**What you are asked to do:**
Output only the lines of the entries that follow, starting at the one with "Business Hub](https://api.sap.com/allcommunity) |" and running down to the one with "## Integration Flows/Value Mappings", both included and unchanged.

**Data section:**
>>>
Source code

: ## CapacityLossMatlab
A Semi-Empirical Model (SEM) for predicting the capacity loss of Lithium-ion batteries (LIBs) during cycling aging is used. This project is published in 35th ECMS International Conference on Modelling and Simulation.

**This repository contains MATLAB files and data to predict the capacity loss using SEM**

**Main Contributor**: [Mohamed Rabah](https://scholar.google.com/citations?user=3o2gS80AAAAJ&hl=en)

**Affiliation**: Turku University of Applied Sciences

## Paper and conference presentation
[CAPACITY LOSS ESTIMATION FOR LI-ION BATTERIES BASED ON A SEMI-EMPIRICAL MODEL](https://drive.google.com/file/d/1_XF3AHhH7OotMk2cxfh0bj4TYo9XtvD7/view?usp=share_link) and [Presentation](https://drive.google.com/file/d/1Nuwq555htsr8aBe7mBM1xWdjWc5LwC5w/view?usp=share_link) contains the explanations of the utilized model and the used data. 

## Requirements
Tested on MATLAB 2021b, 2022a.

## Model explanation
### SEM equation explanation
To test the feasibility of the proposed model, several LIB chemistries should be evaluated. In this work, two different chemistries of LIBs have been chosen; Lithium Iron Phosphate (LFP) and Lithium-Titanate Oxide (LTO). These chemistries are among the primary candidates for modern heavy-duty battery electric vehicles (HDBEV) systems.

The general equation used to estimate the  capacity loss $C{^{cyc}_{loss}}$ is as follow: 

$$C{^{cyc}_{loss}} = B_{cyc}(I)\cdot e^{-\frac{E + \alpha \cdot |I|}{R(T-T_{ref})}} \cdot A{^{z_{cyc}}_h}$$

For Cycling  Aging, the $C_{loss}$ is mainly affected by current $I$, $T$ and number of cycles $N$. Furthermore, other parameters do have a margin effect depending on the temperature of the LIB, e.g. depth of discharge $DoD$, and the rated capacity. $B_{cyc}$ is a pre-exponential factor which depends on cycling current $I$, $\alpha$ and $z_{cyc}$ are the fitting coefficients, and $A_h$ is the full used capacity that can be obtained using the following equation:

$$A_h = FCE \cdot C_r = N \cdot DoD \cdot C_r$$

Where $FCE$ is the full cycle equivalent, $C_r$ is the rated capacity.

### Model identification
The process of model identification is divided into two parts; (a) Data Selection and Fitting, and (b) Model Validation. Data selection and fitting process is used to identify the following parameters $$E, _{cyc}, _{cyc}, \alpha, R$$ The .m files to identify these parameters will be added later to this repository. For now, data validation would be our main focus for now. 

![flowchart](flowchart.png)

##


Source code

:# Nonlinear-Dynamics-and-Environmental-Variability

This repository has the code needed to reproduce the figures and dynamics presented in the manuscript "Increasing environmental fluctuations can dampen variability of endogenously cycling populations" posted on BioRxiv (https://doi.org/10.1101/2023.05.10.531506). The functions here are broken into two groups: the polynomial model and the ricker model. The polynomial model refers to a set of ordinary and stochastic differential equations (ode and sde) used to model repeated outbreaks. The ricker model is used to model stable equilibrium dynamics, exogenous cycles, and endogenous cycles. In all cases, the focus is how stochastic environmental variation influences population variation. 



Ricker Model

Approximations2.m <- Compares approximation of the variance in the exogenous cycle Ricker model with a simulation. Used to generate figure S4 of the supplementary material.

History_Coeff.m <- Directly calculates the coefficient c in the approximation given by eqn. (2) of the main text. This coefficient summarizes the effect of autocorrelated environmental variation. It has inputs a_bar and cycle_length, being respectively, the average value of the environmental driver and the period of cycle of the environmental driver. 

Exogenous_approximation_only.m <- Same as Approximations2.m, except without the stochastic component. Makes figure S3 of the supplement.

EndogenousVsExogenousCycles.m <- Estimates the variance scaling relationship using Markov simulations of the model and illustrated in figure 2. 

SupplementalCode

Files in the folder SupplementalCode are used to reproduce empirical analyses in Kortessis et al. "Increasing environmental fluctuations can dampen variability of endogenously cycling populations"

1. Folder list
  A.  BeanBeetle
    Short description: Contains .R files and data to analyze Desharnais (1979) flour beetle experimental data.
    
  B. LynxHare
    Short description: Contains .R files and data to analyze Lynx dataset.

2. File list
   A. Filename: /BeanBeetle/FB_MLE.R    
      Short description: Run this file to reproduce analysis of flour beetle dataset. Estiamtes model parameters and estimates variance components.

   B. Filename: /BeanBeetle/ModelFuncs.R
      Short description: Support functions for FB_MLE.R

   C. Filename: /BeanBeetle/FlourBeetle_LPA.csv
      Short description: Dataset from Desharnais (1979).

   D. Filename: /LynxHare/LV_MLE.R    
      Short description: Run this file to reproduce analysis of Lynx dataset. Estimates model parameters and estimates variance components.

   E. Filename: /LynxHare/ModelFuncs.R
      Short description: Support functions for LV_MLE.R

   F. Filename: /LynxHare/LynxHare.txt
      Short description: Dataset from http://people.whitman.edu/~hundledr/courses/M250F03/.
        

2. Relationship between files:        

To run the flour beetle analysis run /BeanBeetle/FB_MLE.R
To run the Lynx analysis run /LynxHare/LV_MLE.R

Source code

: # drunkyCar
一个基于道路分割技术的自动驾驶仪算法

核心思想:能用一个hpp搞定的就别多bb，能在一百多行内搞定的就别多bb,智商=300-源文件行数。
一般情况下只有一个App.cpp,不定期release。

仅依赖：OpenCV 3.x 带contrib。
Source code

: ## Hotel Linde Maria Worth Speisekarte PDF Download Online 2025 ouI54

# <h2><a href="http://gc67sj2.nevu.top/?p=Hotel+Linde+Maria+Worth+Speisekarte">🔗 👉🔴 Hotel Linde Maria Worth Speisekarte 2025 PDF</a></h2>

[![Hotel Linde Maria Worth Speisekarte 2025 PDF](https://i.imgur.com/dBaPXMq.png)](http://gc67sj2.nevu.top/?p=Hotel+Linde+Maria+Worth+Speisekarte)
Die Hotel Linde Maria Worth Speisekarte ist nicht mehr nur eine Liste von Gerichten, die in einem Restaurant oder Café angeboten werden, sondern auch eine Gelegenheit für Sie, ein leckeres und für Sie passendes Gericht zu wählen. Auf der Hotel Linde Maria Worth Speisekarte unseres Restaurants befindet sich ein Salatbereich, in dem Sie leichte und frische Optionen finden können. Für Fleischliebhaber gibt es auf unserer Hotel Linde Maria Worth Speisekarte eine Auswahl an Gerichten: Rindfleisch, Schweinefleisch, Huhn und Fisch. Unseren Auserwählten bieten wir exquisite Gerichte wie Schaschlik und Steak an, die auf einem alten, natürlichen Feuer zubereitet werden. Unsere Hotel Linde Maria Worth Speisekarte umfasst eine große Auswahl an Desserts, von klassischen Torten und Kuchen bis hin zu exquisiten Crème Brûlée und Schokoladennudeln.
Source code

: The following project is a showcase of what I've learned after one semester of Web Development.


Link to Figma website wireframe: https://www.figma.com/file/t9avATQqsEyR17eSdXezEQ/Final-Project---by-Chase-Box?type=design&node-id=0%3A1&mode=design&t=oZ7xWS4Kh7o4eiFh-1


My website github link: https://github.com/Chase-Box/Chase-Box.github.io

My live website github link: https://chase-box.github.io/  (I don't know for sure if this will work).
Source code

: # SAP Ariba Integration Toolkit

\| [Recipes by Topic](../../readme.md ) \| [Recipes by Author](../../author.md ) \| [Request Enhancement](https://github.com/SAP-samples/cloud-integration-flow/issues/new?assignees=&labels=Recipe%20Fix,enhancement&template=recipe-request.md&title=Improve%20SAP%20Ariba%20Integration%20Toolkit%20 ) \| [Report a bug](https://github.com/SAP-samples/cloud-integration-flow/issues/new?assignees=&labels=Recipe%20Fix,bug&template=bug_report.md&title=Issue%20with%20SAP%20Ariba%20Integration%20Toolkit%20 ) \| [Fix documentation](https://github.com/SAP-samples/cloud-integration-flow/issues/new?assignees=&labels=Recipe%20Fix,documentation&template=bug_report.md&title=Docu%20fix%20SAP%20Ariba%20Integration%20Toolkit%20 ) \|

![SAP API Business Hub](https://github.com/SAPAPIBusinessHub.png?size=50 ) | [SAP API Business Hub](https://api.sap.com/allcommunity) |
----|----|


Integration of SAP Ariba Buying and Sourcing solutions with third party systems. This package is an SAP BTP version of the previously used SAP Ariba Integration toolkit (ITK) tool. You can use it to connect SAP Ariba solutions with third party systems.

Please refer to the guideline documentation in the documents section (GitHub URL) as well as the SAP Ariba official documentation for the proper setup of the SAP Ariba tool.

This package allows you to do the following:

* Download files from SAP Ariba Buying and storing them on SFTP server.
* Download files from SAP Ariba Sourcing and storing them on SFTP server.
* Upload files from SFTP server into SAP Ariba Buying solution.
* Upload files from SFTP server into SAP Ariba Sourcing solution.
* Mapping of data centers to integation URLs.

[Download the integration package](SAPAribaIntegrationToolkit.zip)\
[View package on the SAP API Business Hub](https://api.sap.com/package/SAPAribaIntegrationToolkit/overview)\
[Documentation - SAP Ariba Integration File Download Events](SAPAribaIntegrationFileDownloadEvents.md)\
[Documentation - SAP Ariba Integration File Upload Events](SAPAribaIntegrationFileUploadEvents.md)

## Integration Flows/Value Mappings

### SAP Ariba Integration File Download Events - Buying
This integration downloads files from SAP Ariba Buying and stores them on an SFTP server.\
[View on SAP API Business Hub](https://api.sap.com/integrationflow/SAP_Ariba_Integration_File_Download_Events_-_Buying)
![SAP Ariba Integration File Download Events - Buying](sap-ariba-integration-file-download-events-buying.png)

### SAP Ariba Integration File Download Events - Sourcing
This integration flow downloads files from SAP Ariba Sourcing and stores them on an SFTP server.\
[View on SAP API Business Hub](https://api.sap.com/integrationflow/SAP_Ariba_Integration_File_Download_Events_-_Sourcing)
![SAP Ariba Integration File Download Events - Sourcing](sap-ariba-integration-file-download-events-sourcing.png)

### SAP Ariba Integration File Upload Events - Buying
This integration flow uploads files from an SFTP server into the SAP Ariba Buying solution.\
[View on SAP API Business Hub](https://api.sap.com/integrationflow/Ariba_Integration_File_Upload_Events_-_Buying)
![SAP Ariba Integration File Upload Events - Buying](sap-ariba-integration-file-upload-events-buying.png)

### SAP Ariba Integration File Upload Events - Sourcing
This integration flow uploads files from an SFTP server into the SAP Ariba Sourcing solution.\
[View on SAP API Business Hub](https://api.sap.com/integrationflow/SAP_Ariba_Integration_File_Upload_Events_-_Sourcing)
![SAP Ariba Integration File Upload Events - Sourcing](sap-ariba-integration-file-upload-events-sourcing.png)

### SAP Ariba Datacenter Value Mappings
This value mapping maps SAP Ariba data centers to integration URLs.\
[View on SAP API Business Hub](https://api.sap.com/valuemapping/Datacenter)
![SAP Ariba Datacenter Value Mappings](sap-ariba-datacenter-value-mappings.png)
<<<
**Final answer:**
![SAP API Business Hub](https://github.com/SAPAPIBusinessHub.png?size=50 ) | [SAP API Business Hub](https://api.sap.com/allcommunity) |
----|----|


Integration of SAP Ariba Buying and Sourcing solutions with third party systems. This package is an SAP BTP version of the previously used SAP Ariba Integration toolkit (ITK) tool. You can use it to connect SAP Ariba solutions with third party systems.

Please refer to the guideline documentation in the documents section (GitHub URL) as well as the SAP Ariba official documentation for the proper setup of the SAP Ariba tool.

This package allows you to do the following:

* Download files from SAP Ariba Buying and storing them on SFTP server.
* Download files from SAP Ariba Sourcing and storing them on SFTP server.
* Upload files from SFTP server into SAP Ariba Buying solution.
* Upload files from SFTP server into SAP Ariba Sourcing solution.
* Mapping of data centers to integation URLs.

[Download the integration package](SAPAribaIntegrationToolkit.zip)\
[View package on the SAP API Business Hub](https://api.sap.com/package/SAPAribaIntegrationToolkit/overview)\
[Documentation - SAP Ariba Integration File Download Events](SAPAribaIntegrationFileDownloadEvents.md)\
[Documentation - SAP Ariba Integration File Upload Events](SAPAribaIntegrationFileUploadEvents.md)

## Integration Flows/Value Mappings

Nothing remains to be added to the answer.